Topos Example

This page presents a ToPoS pilot job example:

Overview of the example

An application called “fractals” needs to be executed in parallel a certain amount of times. Each time, the program is called with a different set of parameters. The parameters for all of these tasks are saved in a file in which a single line contains parameters for a single task.

Using the combination Grid, pilot jobs and the ToPoS service allows the user to run and finish all tasks without having to bother with failures and re-submissions, and make more efficient use of the Grid while doing so.
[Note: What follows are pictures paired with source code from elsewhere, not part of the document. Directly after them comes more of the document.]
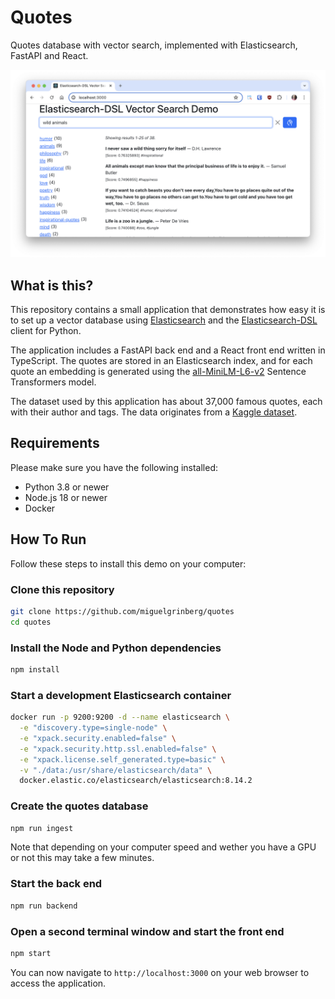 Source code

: # Quotes
Quotes database with vector search, implemented with Elasticsearch, FastAPI and
React.

![Quotes app screenshot](screenshot.png)

## What is this?

This repository contains a small application that demonstrates how easy it is
to set up a vector database using [Elasticsearch](https://www.elastic.co/elasticsearch)
and the [Elasticsearch-DSL](https://elasticsearch-dsl.readthedocs.io/) client
for Python.

The application includes a FastAPI back end and a React front end written in
TypeScript. The quotes are stored in an Elasticsearch index, and for each quote
an embedding is generated using the
[all-MiniLM-L6-v2](https://huggingface.co/sentence-transformers/all-MiniLM-L6-v2)
Sentence Transformers model.

The dataset used by this application has about 37,000 famous quotes, each with
their author and tags. The data originates from a
[Kaggle dataset](https://www.kaggle.com/datasets/akmittal/quotes-dataset).

## Requirements

Please make sure you have the following installed:

- Python 3.8 or newer
- Node.js 18 or newer
- Docker

## How To Run

Follow these steps to install this demo on your computer:

### Clone this repository

```bash
git clone https://github.com/miguelgrinberg/quotes
cd quotes
```

### Install the Node and Python dependencies

```bash
npm install
```

### Start a development Elasticsearch container

```bash
docker run -p 9200:9200 -d --name elasticsearch \
  -e "discovery.type=single-node" \
  -e "xpack.security.enabled=false" \
  -e "xpack.security.http.ssl.enabled=false" \
  -e "xpack.license.self_generated.type=basic" \
  -v "./data:/usr/share/elasticsearch/data" \
  docker.elastic.co/elasticsearch/elasticsearch:8.14.2
```

### Create the quotes database

```bash
npm run ingest
```

Note that depending on your computer speed and wether you have a GPU or not this
may take a few minutes.

### Start the back end

```bash
npm run backend
```

### Open a second terminal window and start the front end

```bash
npm start
```

You can now navigate to `http://localhost:3000` on your web browser to access
the application.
The pipeline of the job is as follows. We upload the file that contains our parameters to the ToPoS service. After that we submit a parametric Grid job that, in an endless loop:

  • asks ToPoS for the next line

  • tells ToPoS not to give that line to anybody else as long as it works on it

  • calls the fractals program with that line of parameters

  • if successful, tells ToPoS to delete that line

  • otherwise, tells ToPoS it can give out that same line again

  • continues at the beginning of the loop

Quick overview of ToPoS

ToPoS, however, does not work with the notion of lines but rather with a notion of a set (called a “pool”) and items within that set (called “tokens”). ToPoS is a RESTful webservice, and in order to use it, it is helpful to have a notion of the REST-style of software architecture. You can find the reference document for the 4.1 version of ToPoS at ToPoS Reference Manual.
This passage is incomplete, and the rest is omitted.